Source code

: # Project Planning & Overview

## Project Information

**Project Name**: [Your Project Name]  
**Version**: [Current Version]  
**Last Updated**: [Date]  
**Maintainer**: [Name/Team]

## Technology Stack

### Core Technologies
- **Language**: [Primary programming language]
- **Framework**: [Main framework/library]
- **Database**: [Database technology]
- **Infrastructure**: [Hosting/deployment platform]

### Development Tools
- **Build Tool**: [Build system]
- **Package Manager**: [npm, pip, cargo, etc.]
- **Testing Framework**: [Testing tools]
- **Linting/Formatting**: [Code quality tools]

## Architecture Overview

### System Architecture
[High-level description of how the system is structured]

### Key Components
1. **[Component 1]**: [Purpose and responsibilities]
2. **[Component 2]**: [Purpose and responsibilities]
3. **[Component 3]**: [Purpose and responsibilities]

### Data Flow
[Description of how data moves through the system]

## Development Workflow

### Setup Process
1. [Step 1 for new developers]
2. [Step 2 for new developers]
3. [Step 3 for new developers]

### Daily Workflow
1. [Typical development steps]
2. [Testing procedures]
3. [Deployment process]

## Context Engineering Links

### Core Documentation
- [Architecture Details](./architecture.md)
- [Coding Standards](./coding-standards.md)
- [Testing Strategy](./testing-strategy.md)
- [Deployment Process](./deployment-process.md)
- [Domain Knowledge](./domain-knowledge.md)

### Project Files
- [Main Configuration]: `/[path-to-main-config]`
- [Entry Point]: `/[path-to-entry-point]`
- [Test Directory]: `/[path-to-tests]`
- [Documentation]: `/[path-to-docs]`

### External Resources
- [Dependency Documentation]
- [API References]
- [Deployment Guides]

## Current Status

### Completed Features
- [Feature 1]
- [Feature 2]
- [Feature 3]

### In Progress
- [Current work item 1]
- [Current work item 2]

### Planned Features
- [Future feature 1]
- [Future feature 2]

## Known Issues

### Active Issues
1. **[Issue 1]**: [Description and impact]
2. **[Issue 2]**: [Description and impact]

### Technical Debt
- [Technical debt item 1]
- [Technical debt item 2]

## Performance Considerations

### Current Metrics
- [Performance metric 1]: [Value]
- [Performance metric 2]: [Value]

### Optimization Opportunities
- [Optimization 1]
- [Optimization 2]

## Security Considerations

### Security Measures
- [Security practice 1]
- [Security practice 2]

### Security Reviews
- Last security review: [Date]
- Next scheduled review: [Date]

--

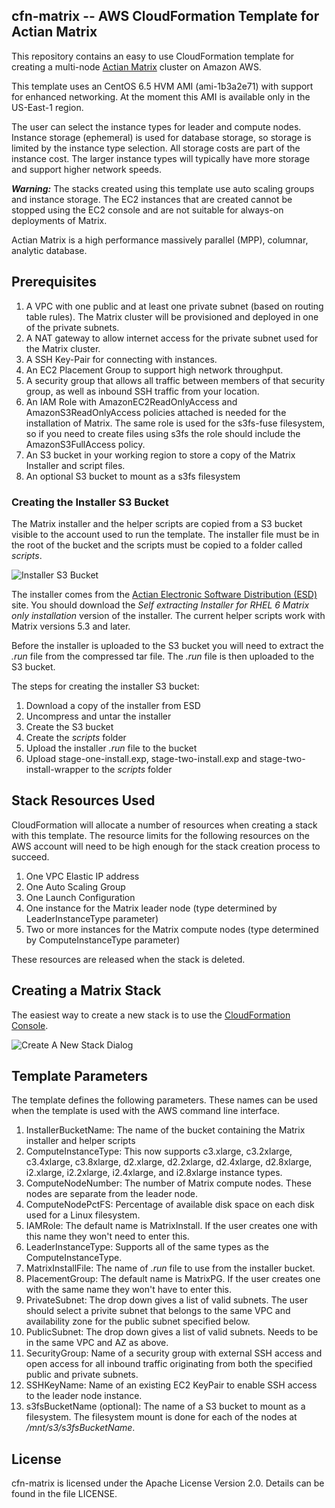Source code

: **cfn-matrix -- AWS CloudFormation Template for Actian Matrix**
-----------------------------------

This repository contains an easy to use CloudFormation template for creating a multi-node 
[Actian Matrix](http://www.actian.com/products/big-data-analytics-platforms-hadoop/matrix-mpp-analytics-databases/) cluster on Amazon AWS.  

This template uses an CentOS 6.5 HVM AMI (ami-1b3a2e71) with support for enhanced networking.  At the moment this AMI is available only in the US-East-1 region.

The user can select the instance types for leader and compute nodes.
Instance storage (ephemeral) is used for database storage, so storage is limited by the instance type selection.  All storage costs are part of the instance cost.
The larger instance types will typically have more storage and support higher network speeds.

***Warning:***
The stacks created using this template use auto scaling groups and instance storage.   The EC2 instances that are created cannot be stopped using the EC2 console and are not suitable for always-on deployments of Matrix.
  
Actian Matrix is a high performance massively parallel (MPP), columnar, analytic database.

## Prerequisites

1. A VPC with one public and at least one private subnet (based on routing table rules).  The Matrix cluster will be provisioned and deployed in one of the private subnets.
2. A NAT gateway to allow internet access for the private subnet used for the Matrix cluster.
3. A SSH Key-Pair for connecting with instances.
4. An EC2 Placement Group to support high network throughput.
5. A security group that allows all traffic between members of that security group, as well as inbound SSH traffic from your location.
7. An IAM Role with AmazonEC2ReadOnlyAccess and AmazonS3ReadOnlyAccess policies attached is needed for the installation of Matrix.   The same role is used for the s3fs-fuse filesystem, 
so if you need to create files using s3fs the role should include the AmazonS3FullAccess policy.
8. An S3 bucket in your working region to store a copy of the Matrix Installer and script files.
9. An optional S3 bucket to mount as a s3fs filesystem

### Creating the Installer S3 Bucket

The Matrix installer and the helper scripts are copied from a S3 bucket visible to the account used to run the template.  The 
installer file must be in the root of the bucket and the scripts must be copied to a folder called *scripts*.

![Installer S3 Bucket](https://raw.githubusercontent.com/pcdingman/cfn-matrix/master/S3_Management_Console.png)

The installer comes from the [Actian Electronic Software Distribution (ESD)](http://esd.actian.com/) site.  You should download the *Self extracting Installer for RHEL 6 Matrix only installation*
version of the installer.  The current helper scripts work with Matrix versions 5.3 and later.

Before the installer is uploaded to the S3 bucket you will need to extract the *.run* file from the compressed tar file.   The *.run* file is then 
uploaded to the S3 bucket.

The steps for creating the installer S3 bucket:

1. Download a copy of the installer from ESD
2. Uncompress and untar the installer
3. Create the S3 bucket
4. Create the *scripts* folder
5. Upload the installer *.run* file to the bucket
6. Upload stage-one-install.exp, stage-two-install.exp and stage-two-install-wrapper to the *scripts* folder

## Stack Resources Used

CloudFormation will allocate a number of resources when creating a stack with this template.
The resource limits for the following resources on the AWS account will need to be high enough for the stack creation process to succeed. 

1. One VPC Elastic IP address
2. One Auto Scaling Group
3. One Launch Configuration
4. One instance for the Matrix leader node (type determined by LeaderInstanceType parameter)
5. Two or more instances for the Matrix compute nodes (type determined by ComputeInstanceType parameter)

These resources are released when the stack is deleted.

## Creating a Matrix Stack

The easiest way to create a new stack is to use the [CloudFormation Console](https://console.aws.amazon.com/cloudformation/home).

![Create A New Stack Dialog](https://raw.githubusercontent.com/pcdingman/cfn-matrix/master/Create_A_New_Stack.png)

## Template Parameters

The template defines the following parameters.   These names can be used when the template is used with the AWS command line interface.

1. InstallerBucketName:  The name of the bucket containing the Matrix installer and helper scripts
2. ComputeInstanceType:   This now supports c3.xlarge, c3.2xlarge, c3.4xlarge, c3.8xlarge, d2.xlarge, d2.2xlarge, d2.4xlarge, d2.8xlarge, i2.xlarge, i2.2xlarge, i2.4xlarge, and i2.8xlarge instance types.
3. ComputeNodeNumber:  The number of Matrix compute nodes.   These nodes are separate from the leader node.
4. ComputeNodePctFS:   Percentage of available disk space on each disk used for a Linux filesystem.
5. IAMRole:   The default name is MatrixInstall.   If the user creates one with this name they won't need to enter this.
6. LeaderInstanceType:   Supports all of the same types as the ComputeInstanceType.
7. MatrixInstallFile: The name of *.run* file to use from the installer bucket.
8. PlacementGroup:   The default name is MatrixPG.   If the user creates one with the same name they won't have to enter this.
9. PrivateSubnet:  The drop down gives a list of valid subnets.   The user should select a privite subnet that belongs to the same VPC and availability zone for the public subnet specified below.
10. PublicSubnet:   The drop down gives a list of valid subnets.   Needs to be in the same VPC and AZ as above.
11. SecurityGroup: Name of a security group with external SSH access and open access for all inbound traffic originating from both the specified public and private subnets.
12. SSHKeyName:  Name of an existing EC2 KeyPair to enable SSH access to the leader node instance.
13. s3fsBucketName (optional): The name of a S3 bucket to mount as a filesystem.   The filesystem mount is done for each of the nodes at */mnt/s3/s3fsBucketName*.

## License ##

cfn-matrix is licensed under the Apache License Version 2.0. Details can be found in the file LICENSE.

_Problem requirements:_ Find "2. **[Issue 2]**: [Description and impact]" in the entries above and copy that whole line exactly, then each line after it through the line that contains "- Next scheduled review: [Date]".

_Result:_
2. **[Issue 2]**: [Description and impact]

### Technical Debt
- [Technical debt item 1]
- [Technical debt item 2]

## Performance Considerations

### Current Metrics
- [Performance metric 1]: [Value]
- [Performance metric 2]: [Value]

### Optimization Opportunities
- [Optimization 1]
- [Optimization 2]

## Security Considerations

### Security Measures
- [Security practice 1]
- [Security practice 2]

### Security Reviews
- Last security review: [Date]
- Next scheduled review: [Date]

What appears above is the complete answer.